Atık Savaş Gemisi São Paulo’nun Aliağa’da sökümü konusunda Uluslararası dayanışma oluştu. Gemi’nin 1960’ta üretildiği ve nükleer denemelerde kullanıldığı Fransa’dan, 2000 yılında satıldığı ve halen bulunduğu Brezilya’dan, ve diğer ülkelerden ilgili STK’lar bir araya gelerek Brüksel’den TC Çevre ve Şehircilik Bakanlığı'na tehlikeli atıkların temizlenmesine ilişkin uyarı ve ikazlar içeren bir mektup gönderdi.

İzmir Yaşam Alanları Platformu mektubun özet tercümesi orijinalini paylaşarak, metindeki uyarılara dikkat çekti.

Bünyesinde çok miktarda tehlikeli madde bulunduran ve Basel Sözleşmesine göre “TEHLİKELİ ATIK“ olarak tanımlanan gemiyi Brezilya’ya 2000 yılında satan Fransa, satış sözleşmesine bir şerh koyarak, geminin geleceği konusunda söz sahibi olmayı kayda bağlamıştı. İzmir Yaşam Alanları’nın “dayanışma” ve iletişim içinde olduğu; NGO Shipbreaking Platformu (STK Gemi söküm Platformu), Brazilian ABREA Brezilya (Brezilya Asbeste Maruz Kalanlar Derneği), Fransa’dan Basel Action NetwBAN Asbestos (Basel Eylem Ağı) ile International Ban Asbestos Secretariat (IBAS) Uluslararası Asbest Yasağı Sekreterliği ile Işçi Sağlığı ve İş Güvenliği Meclisi’nin imzaları ile hazırlanan mektup T.C Çevre ve Şehircilik Bakanı Murat Kurum’a hitaben yazıldı. Aynı yazı Brezilya Savunma ve Çevre Bakanlıklarına, Fransa Milli Savunma Bakanlığı ve Avupa Birliği Çevre Yönetimi, Sürdürülebilir Ekonomi ve Yeşil Büyüme, Atık Yönetim Komitesine de gönderildi. Mektupta, Gemi sökümü için Avrupa Birliği onaylı tesis olmanın yeter koşul olmadığı, bunun yanı sıra, aşağıda sıralanan başlıkların da yerine getirilesi gerektiği vurgulandı;

1- “Türkiye’nin de taraf olduğu Basel Sözleşmesinin gerekleri eksiksiz ve güvenilir bir şekilde bağımsız bir kurum tarafından uygulanmalı. Öncelikle, gemideki tehlikeli madde dökümünün (IHM) yapılması gerekiyordu. Bu satıştan önce açık ihale sürecinin açık bir parçası olmalıydı. Eğer bu belge ihale öncesi yoktuysa satış gerçekleşmiş sayılmaz ve ihale tekrarlanmalıdır. Atık envanter listesi olmadan, geminin bedeli belirlenemez” denildi.
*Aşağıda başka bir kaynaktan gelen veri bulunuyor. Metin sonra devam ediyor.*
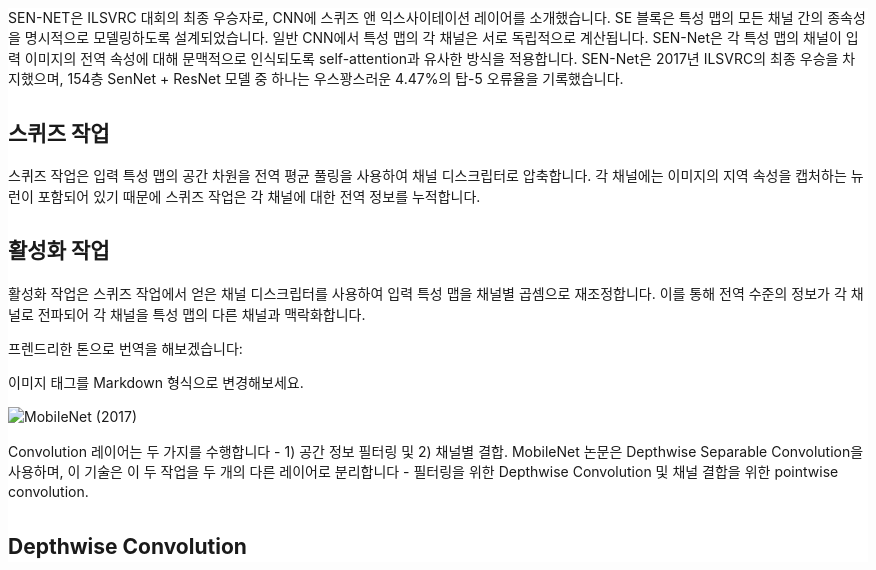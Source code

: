 SEN-NET은 ILSVRC 대회의 최종 우승자로, CNN에 스퀴즈 앤 익스사이테이션 레이어를 소개했습니다. SE 블록은 특성 맵의 모든 채널 간의 종속성을 명시적으로 모델링하도록 설계되었습니다. 일반 CNN에서 특성 맵의 각 채널은 서로 독립적으로 계산됩니다. SEN-Net은 각 특성 맵의 채널이 입력 이미지의 전역 속성에 대해 문맥적으로 인식되도록 self-attention과 유사한 방식을 적용합니다. SEN-Net은 2017년 ILSVRC의 최종 우승을 차지했으며, 154층 SenNet + ResNet 모델 중 하나는 우스꽝스러운 4.47%의 탑-5 오류율을 기록했습니다.



<ins class="adsbygoogle"
     style="display:block"
     data-ad-client="ca-pub-4877378276818686"
     data-ad-slot="1107185301"
     data-ad-format="auto"
     data-full-width-responsive="true"></ins>

<script>
     (adsbygoogle = window.adsbygoogle || []).push({});
</script>

## 스퀴즈 작업

스퀴즈 작업은 입력 특성 맵의 공간 차원을 전역 평균 풀링을 사용하여 채널 디스크립터로 압축합니다. 각 채널에는 이미지의 지역 속성을 캡처하는 뉴런이 포함되어 있기 때문에 스퀴즈 작업은 각 채널에 대한 전역 정보를 누적합니다.

## 활성화 작업

활성화 작업은 스퀴즈 작업에서 얻은 채널 디스크립터를 사용하여 입력 특성 맵을 채널별 곱셈으로 재조정합니다. 이를 통해 전역 수준의 정보가 각 채널로 전파되어 각 채널을 특성 맵의 다른 채널과 맥락화합니다.



<ins class="adsbygoogle"
     style="display:block"
     data-ad-client="ca-pub-4877378276818686"
     data-ad-slot="1107185301"
     data-ad-format="auto"
     data-full-width-responsive="true"></ins>

<script>
     (adsbygoogle = window.adsbygoogle || []).push({});
</script>

프렌드리한 톤으로 번역을 해보겠습니다:

이미지 태그를 Markdown 형식으로 변경해보세요.

![MobileNet (2017)](/assets/img/2024-07-06-TheHistoryofConvolutionalNeuralNetworksforImageClassification1989-Today_12.png)

Convolution 레이어는 두 가지를 수행합니다 - 1) 공간 정보 필터링 및 2) 채널별 결합. MobileNet 논문은 Depthwise Separable Convolution을 사용하며, 이 기술은 이 두 작업을 두 개의 다른 레이어로 분리합니다 - 필터링을 위한 Depthwise Convolution 및 채널 결합을 위한 pointwise convolution.

## Depthwise Convolution



<ins class="adsbygoogle"
     style="display:block"
     data-ad-client="ca-pub-4877378276818686"
     data-ad-slot="1107185301"
     data-ad-format="auto"
     data-full-width-responsive="true"></ins>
2- Gemide bulunan, gemiye gömülü tüm atıkların çevreye duyarlı, işçi ve yerel halkın sağlığını risk altına atmayacak şekilde nasıl yönetileceği ve bertaraf edileceğine ilişkin planların yapılması ve tüm sürecin bağımsız denetlemeye açık olması gerektiği anımsatıldı. Bunlar yapılmadan geminin Brezilya’dan ayrılmasının mümkün olmadığına dikkat çekildi.

3- Süreçte, transit devletlerin mutabakatları dahil, Basel Sözleşmesinin diğer tüm yükümlülüklerine tam olarak uygun davranıldığının denetime tabi olması gerekliliği hatırlatıldı.

4- Basel Sözleşmesinin 6.maddesine konu olan ithalatçı ve transit devletlerden geminin kaybolması, karaya oturması ya da olası iflasını içerecek durumda masrafları karşılayacak yeterlilikte garanti istenmesinin unutulmaması ikazı yapıldı. 5- Son olarak, gemi malzemelerinin, çok tehlikeli doğası göz önüne alındığında, sevkiyat ve sonraki yönetim planları, etkilenen topluluklar için tamamen şeffaf olmalı ve ilgili aktörler tarafından da desteklenmelidir denildi. Yazının sonunda, “São Paulo'nun, Aliağa içinde ve çevresinde işçilere, yerel topluluklara ve hassas kıyı ortamlarına zarar vermeyeceğine emin olmak için hangi adımların atılacağı konusunda Bakanlıktan bilgil istendi. Talep edilirse, yardımcı olmaya hazırız, bilgi bekliyoruz” denildi.